• _Work instruction_:
Exclude the images and transcribe the entries below precisely.
╭─ The data
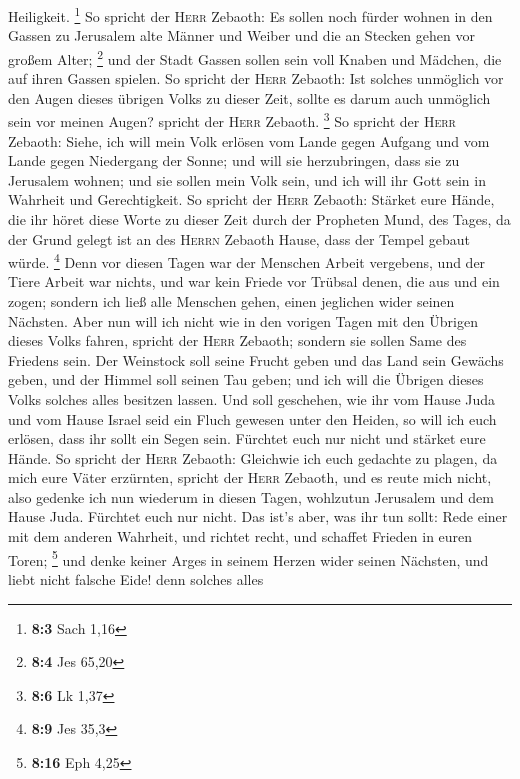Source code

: Heiligkeit. \footnote{\textbf{8:3} Sach 1,16}  So spricht
der \textsc{Herr} Zebaoth: Es sollen noch fürder wohnen in den Gassen zu
Jerusalem alte Männer und Weiber und die an Stecken gehen vor großem
Alter; \footnote{\textbf{8:4} Jes 65,20}  und der Stadt
Gassen sollen sein voll Knaben und Mädchen, die auf ihren Gassen
spielen.  So spricht der \textsc{Herr} Zebaoth: Ist
solches unmöglich vor den Augen dieses übrigen Volks zu dieser Zeit,
sollte es darum auch unmöglich sein vor meinen Augen? spricht der
\textsc{Herr} Zebaoth. \footnote{\textbf{8:6} Lk 1,37}  So
spricht der \textsc{Herr} Zebaoth: Siehe, ich will mein Volk erlösen vom
Lande gegen Aufgang und vom Lande gegen Niedergang der Sonne;
 und will sie herzubringen, dass sie zu Jerusalem wohnen;
und sie sollen mein Volk sein, und ich will ihr Gott sein in Wahrheit
und Gerechtigkeit.  So spricht der \textsc{Herr} Zebaoth:
Stärket eure Hände, die ihr höret diese Worte zu dieser Zeit durch der
Propheten Mund, des Tages, da der Grund gelegt ist an des \textsc{Herrn}
Zebaoth Hause, dass der Tempel gebaut würde. \footnote{\textbf{8:9} Jes
  35,3}  Denn vor diesen Tagen war der Menschen Arbeit
vergebens, und der Tiere Arbeit war nichts, und war kein Friede vor
Trübsal denen, die aus und ein zogen; sondern ich ließ alle Menschen
gehen, einen jeglichen wider seinen Nächsten.  Aber nun
will ich nicht wie in den vorigen Tagen mit den Übrigen dieses Volks
fahren, spricht der \textsc{Herr} Zebaoth;  sondern sie
sollen Same des Friedens sein. Der Weinstock soll seine Frucht geben und
das Land sein Gewächs geben, und der Himmel soll seinen Tau geben; und
ich will die Übrigen dieses Volks solches alles besitzen lassen.
 Und soll geschehen, wie ihr vom Hause Juda und vom Hause
Israel seid ein Fluch gewesen unter den Heiden, so will ich euch
erlösen, dass ihr sollt ein Segen sein. Fürchtet euch nur nicht und
stärket eure Hände.  So spricht der \textsc{Herr}
Zebaoth: Gleichwie ich euch gedachte zu plagen, da mich eure Väter
erzürnten, spricht der \textsc{Herr} Zebaoth, und es reute mich nicht,
 also gedenke ich nun wiederum in diesen Tagen, wohlzutun
Jerusalem und dem Hause Juda. Fürchtet euch nur nicht. 
Das ist's aber, was ihr tun sollt: Rede einer mit dem anderen Wahrheit,
und richtet recht, und schaffet Frieden in euren Toren; \footnote{\textbf{8:16}
  Eph 4,25}  und denke keiner Arges in seinem Herzen
wider seinen Nächsten, und liebt nicht falsche Eide! denn solches alles

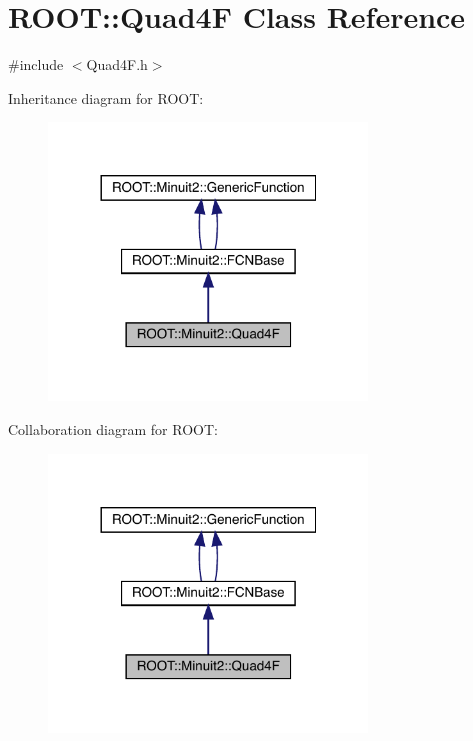 \hypertarget{classROOT_1_1Minuit2_1_1Quad4F}{}\section{R\+O\+OT\+:\+:Quad4F Class Reference}
\label{classROOT_1_1Minuit2_1_1Quad4F}


{\ttfamily \#include $<$Quad4\+F.\+h$>$}



Inheritance diagram for R\+O\+OT\+:\nopagebreak
\begin{figure}[H]
\begin{center}
\leavevmode
\includegraphics[width=240pt]{da/d05/classROOT_1_1Minuit2_1_1Quad4F__inherit__graph}
\end{center}
\end{figure}


Collaboration diagram for R\+O\+OT\+:\nopagebreak
\begin{figure}[H]
\begin{center}
\leavevmode
\includegraphics[width=240pt]{d6/d95/classROOT_1_1Minuit2_1_1Quad4F__coll__graph}
\end{center}
\end{figure}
╰─
• _Solution to the problem_:
Source code

: Heiligkeit. \footnote{\textbf{8:3} Sach 1,16}  So spricht
der \textsc{Herr} Zebaoth: Es sollen noch fürder wohnen in den Gassen zu
Jerusalem alte Männer und Weiber und die an Stecken gehen vor großem
Alter; \footnote{\textbf{8:4} Jes 65,20}  und der Stadt
Gassen sollen sein voll Knaben und Mädchen, die auf ihren Gassen
spielen.  So spricht der \textsc{Herr} Zebaoth: Ist
solches unmöglich vor den Augen dieses übrigen Volks zu dieser Zeit,
sollte es darum auch unmöglich sein vor meinen Augen? spricht der
\textsc{Herr} Zebaoth. \footnote{\textbf{8:6} Lk 1,37}  So
spricht der \textsc{Herr} Zebaoth: Siehe, ich will mein Volk erlösen vom
Lande gegen Aufgang und vom Lande gegen Niedergang der Sonne;
 und will sie herzubringen, dass sie zu Jerusalem wohnen;
und sie sollen mein Volk sein, und ich will ihr Gott sein in Wahrheit
und Gerechtigkeit.  So spricht der \textsc{Herr} Zebaoth:
Stärket eure Hände, die ihr höret diese Worte zu dieser Zeit durch der
Propheten Mund, des Tages, da der Grund gelegt ist an des \textsc{Herrn}
Zebaoth Hause, dass der Tempel gebaut würde. \footnote{\textbf{8:9} Jes
  35,3}  Denn vor diesen Tagen war der Menschen Arbeit
vergebens, und der Tiere Arbeit war nichts, und war kein Friede vor
Trübsal denen, die aus und ein zogen; sondern ich ließ alle Menschen
gehen, einen jeglichen wider seinen Nächsten.  Aber nun
will ich nicht wie in den vorigen Tagen mit den Übrigen dieses Volks
fahren, spricht der \textsc{Herr} Zebaoth;  sondern sie
sollen Same des Friedens sein. Der Weinstock soll seine Frucht geben und
das Land sein Gewächs geben, und der Himmel soll seinen Tau geben; und
ich will die Übrigen dieses Volks solches alles besitzen lassen.
 Und soll geschehen, wie ihr vom Hause Juda und vom Hause
Israel seid ein Fluch gewesen unter den Heiden, so will ich euch
erlösen, dass ihr sollt ein Segen sein. Fürchtet euch nur nicht und
stärket eure Hände.  So spricht der \textsc{Herr}
Zebaoth: Gleichwie ich euch gedachte zu plagen, da mich eure Väter
erzürnten, spricht der \textsc{Herr} Zebaoth, und es reute mich nicht,
 also gedenke ich nun wiederum in diesen Tagen, wohlzutun
Jerusalem und dem Hause Juda. Fürchtet euch nur nicht. 
Das ist's aber, was ihr tun sollt: Rede einer mit dem anderen Wahrheit,
und richtet recht, und schaffet Frieden in euren Toren; \footnote{\textbf{8:16}
  Eph 4,25}  und denke keiner Arges in seinem Herzen
wider seinen Nächsten, und liebt nicht falsche Eide! denn solches alles

 \hypertarget{classROOT_1_1Minuit2_1_1Quad4F}{}\section{R\+O\+OT\+:\+:Quad4F Class Reference}
\label{classROOT_1_1Minuit2_1_1Quad4F}


{\ttfamily \#include $<$Quad4\+F.\+h$>$}



Inheritance diagram for R\+O\+OT\+:\nopagebreak
\begin{figure}[H]
\begin{center}
\leavevmode
\includegraphics[width=240pt]{da/d05/classROOT_1_1Minuit2_1_1Quad4F__inherit__graph}
\end{center}
\end{figure}


Collaboration diagram for R\+O\+OT\+:\nopagebreak
\begin{figure}[H]
\begin{center}
\leavevmode
\includegraphics[width=240pt]{d6/d95/classROOT_1_1Minuit2_1_1Quad4F__coll__graph}
\end{center}
\end{figure}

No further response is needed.